Voilà révélée en des termes simples l’absolue transparence des relations entre Père, Fils et Esprit. Entre eux, tout est partagé, reçu et donné. L’Esprit renvoie au Fils et le Fils au Père. Communion parfaite des Trois. Ce qui est à l’un est totalement à l’autre. Voilà ce qu’est la Trinité. Notre Dieu n’est pas un Etre statique, immuable, dans une ailleurs inaccessible, il est une RELATION et il veut communiquer aux hommes une parcelle de sa nature.

Dieu offre le modèle parfait de ce que devraient être les relations entre les hommes. Il est l’expression la plus haute du bonheur d’aimer et d’être aimé

Jésus est venu nous révéler ce Dieu. Il est

-Père pour nous,

-Fils avec nous,

-Esprit en nous.

Ces quelques versets du chapitre 16 de Jean nous font ainsi pénétrer dans la compréhension de ce qu’est Dieu. Mais ils nous disent autre chose encore sur la pédagogie de Jésus à notre égard.

            Christ n’a rien écrit, nous le savons. Il n’a pas non plus tout dit. C’est lui qui le précise : v. 12 « J’ai encore bien des choses à vous dire mais vous ne pouvez les porter maintenant. » Cela signifie en clair : vous ne pouvez comprendre maintenant ce que j’aurais encore à vous dire.

Si l’on veut bien se donner la peine de relire les Evangiles attentivement, on s’aperçoit que Jésus a rencontré beaucoup de difficultés dans sa mission. Certes, les disciples écoutaient, étaient parfois séduits, mais souvent ils ne comprenaient pas grand choses à ce que le Maître disait ou faisait, ou bien ils comprenaient de travers. Jésus s’en plaignait.  Il arrivait même que les apôtres soient dubitatifs ou scandalisés en raison de ce qu’ils entendaient. Même lorsqu’il parlait en paraboles, c'est-à-dire de manière imagée pour mieux se faire comprendre, il n’était pas sûr que la leçon ait été entendue et alors expliquait le sens de ce qu’il venait de dire. Voyez la parabole du semeur…

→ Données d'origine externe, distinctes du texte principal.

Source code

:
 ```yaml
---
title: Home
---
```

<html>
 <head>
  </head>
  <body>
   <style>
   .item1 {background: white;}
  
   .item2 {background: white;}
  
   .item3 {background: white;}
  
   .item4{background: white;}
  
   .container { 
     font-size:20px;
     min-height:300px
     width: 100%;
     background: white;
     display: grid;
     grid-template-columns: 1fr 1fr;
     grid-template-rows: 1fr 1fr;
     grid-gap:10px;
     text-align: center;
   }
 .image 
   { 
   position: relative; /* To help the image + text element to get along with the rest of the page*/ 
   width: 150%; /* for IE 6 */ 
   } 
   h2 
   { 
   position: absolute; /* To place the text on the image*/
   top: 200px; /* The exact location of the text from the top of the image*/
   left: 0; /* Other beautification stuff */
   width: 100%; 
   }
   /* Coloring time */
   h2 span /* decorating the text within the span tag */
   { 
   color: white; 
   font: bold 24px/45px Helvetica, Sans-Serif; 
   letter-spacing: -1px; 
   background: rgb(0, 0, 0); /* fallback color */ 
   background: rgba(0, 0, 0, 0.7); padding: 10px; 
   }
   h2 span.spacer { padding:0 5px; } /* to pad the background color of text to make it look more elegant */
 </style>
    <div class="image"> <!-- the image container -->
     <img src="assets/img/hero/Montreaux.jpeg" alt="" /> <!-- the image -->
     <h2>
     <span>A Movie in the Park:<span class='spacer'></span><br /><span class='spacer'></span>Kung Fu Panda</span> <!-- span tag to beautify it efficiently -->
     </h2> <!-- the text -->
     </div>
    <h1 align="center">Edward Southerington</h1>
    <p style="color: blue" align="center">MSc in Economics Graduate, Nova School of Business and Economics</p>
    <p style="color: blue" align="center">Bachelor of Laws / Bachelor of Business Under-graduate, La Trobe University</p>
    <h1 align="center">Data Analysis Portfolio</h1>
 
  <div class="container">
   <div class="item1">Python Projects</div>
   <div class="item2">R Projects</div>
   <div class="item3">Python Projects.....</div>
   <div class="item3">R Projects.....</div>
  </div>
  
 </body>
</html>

…Et ne parlons pas de ses ennemis, scribes, pharisiens et sadducéens qui étaient franchement bloqués par son enseignement. Leur opposition apparait tout au long de l’Evangile de Jean. Jésus interpelle, choque, provoque les religieux de la nation juive. Ses propos était parfois trop clairs et provoquaient des blocages chez ses auditeurs qu’il remettait en cause.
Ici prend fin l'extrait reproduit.